Sunday, January 25, 2015
Make a difference
The Kelly Tarlton bus picks visitors from Downtown.
When I was growing up in my parents' home. I ate almost anything you can imagine. As I grew older, many of those exotic things don't appeal to me any more. Shark fin soup is one. I saw on documentaries, when fishermen hacked off the shark fins and throw them overboard, sharks are unable to swim and they drown.
I have been teaching Under the sea with my juniors, and we made up a story that sharkie could be friends with a Tangiwha aka a sea monster.
Call to boycott 'cruel' soup
By Conor Whitten
New Zealand Forest and Bird is urging diners to boycott a popular Chinese delicacy amid concerns over inhumane fishing practices.
Shark-fin soup is a symbol of wealth and prestige in Chinese culture, selling for as much as $300 a serve in some local restaurants.

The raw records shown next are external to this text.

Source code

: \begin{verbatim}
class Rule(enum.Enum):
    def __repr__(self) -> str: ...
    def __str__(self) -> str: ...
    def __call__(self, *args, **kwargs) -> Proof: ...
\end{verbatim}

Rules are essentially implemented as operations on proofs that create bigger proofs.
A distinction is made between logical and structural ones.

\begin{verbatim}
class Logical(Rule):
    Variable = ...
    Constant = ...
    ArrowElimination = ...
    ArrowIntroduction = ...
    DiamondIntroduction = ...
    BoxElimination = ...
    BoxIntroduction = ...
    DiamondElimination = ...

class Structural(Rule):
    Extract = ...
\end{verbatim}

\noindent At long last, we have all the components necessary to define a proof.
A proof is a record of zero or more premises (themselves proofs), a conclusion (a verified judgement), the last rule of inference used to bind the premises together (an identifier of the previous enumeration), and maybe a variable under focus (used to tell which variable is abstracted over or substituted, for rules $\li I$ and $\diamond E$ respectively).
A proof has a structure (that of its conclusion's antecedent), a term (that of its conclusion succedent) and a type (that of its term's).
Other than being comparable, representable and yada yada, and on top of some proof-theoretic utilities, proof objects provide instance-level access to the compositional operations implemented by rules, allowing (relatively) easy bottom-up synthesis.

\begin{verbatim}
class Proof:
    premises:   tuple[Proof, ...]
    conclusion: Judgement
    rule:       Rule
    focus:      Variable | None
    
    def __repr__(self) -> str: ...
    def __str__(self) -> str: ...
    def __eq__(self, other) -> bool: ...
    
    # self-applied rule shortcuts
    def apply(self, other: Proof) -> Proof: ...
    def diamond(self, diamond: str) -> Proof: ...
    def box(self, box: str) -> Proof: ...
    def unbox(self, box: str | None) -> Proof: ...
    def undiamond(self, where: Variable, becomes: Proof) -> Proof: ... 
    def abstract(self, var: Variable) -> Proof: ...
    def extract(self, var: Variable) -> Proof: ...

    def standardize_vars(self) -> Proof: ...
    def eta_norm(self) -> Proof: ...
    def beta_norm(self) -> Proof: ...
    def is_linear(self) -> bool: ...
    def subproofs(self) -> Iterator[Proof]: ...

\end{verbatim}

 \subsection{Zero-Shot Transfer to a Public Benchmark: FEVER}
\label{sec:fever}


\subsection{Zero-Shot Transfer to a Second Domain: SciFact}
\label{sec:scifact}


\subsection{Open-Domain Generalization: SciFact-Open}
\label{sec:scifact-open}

But Forest and Bird advocacy manager Kevin Hackwell said targeting sharks for their fins was a "barbaric practice".
Sharks in New Zealand waters can be finned as long as they are dead, but Mr Hackwell said there was plenty of evidence that live finning took place.
"We know it's going on. We've been asking the Government for quite a while to do something."
While the Government was set to review shark fishing regulations in 2013, the public could do something now by avoiding restaurants that had shark fin on the menu.
"People have power as consumers. We're the ones who buy the products," said Mr Hackwell.
Shark-finning is illegal in many countries including Britain, the United States and Australia.
The fins are the most valuable part of the animal. After they're removed, the shark is often thrown overboard.
Aucklander James Lawson saw a group walk out of the popular Grand Harbour Restaurant after a confrontation over the presence of shark fin on the menu. Attempts to get comment from the Viaduct eatery yesterday were unsuccessful.
"Finning is prohibited in Australia, the USA, the EU, but not here," said Mr Lawson. "This is abhorrent. Is this what we do in New Zealand?"
Another Auckland restaurant that sells the soup is Crystal Harbour. Its manager, Carlton Sui, said complaints were uncommon.
"I think it's just a real minority of people," said Mr Sui.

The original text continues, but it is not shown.